Refactor signaling of value changes (less generic, more explicit)
Goal is to simplify SessionItem
/SessionModel
structure.
If a value is changed (let's say the height of a cylinder), this is notified by the height-containing sub-item, and its name ("height") will be delivered for identification. This can't be followed by any tool (because of the textual definition of the property - same as for read/write access).
This shall be changed to a) less signals and b) named signals.
Example:
Before a recent refactoring (in the context of RealDataItem
), the "name"-property of an instrument signaled its change itself, overhanding its property name, which is "name". To listen to this change, a potential receiver had to step down in the instrument's sub-item hierarchy, find the child property "name", and connect to this signal. Or it can connect to a higher level item, listen on child signals, check whether the child is "name", then react.
All this shows that it is very complicated to ever know who is listening, and whether this listener expects a certain hierarchy and name. By searching for a listener who checks for "name", many false hits will be given, since "name" is used everywhere, not only in instruments.
For the given example, this has been refactored to:
InstrumentModel
{
// ...
signals:
void instrumentNameChanged(const InstrumentItem* instrument);
}
By this,
a) every listener can be localized very easily. The knowledge of any hierarchy or property naming is obsolete. Compilers can track usage.

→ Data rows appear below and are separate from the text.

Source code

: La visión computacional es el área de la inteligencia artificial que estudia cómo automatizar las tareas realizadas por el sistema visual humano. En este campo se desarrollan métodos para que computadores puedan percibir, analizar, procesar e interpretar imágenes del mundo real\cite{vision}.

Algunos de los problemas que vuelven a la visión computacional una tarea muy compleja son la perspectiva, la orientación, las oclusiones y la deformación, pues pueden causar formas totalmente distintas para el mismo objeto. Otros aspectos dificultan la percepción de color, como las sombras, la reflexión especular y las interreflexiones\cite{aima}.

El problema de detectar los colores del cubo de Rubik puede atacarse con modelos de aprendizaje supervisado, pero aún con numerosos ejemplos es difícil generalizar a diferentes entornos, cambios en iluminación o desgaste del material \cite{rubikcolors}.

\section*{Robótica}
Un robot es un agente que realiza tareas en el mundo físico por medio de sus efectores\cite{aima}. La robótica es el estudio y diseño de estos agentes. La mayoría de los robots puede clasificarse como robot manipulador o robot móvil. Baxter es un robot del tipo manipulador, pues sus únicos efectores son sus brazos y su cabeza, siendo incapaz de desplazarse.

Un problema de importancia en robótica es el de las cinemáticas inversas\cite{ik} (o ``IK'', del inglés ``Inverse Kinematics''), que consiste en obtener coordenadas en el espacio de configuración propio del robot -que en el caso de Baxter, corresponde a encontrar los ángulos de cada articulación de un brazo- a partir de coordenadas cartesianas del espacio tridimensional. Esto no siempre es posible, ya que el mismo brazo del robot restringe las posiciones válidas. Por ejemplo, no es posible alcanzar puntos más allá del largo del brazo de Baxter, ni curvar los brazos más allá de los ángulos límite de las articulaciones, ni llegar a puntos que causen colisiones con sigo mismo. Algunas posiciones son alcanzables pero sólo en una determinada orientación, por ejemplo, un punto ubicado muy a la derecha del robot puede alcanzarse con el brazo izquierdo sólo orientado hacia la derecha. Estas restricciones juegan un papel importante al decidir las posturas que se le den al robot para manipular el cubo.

b) signals are clearly named and understandable
c) the amount of signals is reduced, since not every potential signal is used at all.
This has to be done for
-
Material items -
Sample items -
Instrument items -
Job items -
Real data items
Tips for refactoring
Find all SessionItem based signaling of the item in question. This can be done e.g. by making SessionItem::mapper()

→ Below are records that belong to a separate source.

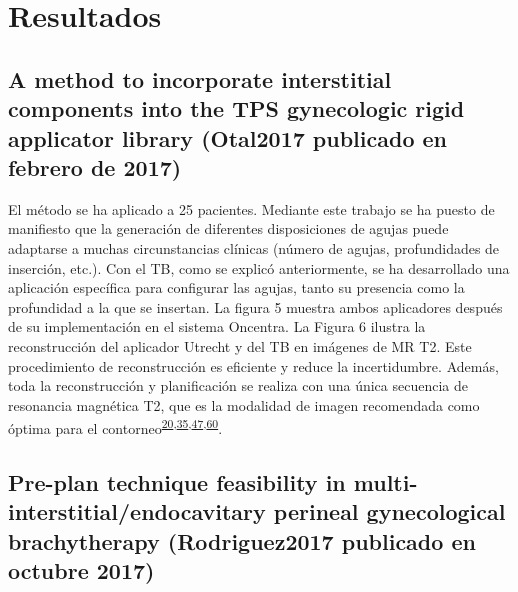 \documentclass[
  a4paper,
]{scrreprt}
\begin{document}
\newpage{}


\hypertarget{resultados}{%
\chapter{Resultados}\label{resultados}}

\hypertarget{sec-resultadosotal2017}{%
\section{A method to incorporate interstitial components into the TPS
gynecologic rigid applicator library (Otal2017 publicado en febrero de
2017)}\label{sec-resultadosotal2017}}

El método se ha aplicado a 25 pacientes. Mediante este trabajo se ha
puesto de manifiesto que la generación de diferentes disposiciones de
agujas puede adaptarse a muchas circunstancias clínicas (número de
agujas, profundidades de inserción, etc.). Con el TB, como se explicó
anteriormente, se ha desarrollado una aplicación específica para
configurar las agujas, tanto su presencia como la profundidad a la que
se insertan. La figura 5 muestra ambos aplicadores después de su
implementación en el sistema Oncentra. La Figura 6 ilustra la
reconstrucción del aplicador Utrecht y del TB en imágenes de MR T2. Este
procedimiento de reconstrucción es eficiente y reduce la incertidumbre.
Además, toda la reconstrucción y planificación se realiza con una única
secuencia de resonancia magnética T2, que es la modalidad de imagen
recomendada como óptima para el
contorneo\textsuperscript{\protect\hyperlink{ref-haie-meder2005}{20},\protect\hyperlink{ref-dimopoulos2012}{35},\protect\hyperlink{ref-viswanathan2012}{47},\protect\hyperlink{ref-potter2006}{60}}.

\hypertarget{pre-plan-technique-feasibility-in-multi-interstitialendocavitary-perineal-gynecological-brachytherapy-rodriguez2017-publicado-en-octubre-2017-1}{%
\section{Pre-plan technique feasibility in
multi-interstitial/endocavitary perineal gynecological brachytherapy
(Rodriguez2017 publicado en octubre
2017)}\label{pre-plan-technique-feasibility-in-multi-interstitialendocavitary-perineal-gynecological-brachytherapy-rodriguez2017-publicado-en-octubre-2017-1}}
\end{document}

private and check the compiler errors. Or the item can be derived as private from SessionItem
, again check the compiler errors. Or just find where a call to the mapper()
takes place.
After finding the location, find out what shall be achieved by the signal. Then find a way to implement it in a different way. Either by Qt signals or by rewriting the code to eliminate the need for signaling at all.
A small refactoring of this kind you can see in !682 (merged). There are not too many changes, so the modifications are quite visible.
Example 1:
JobItem::JobItem()
{
// ...
mapper()->setOnPropertyChange([this](const QString& name) {
if (SessionItem::isItemNamePropertyName(name))
updateIntensityDataFileName();
});
}
The aim of this code: If the job name changes, the filename of contained intensity data has to be updated.
Replacement: This filename is only used when saving the project document. Therefore it would be sufficient to call
updateIntensityDataFileName();
when saving a project. No signal is necessary at all for this.
Example 2:
JobItem::JobItem()
{
// ...
mapper()->setOnChildPropertyChange([this](SessionItem* item, const QString& name) {
if (item->parent() == this && dynamic_cast<DataItem*>(item)
&& DataItem::isAxesUnitsPropertyName(name))
dynamic_cast<DataItem*>(item)->updateCoords(instrumentItem());
});
}
The aim of this code: React to changes in a DataItem's axis. It is very likely that this kind of change can only be done by some UI. Find the relevant UI, and from there trigger the call to 'updateCoords()'.
Example 3:
m_item->mapper()->setOnItemDestroy([this]() { m_item = nullptr; }, this);
Calls like this check for the lifetime of other elements. Usually this can be eliminated by an object dependency or object ownership redesign.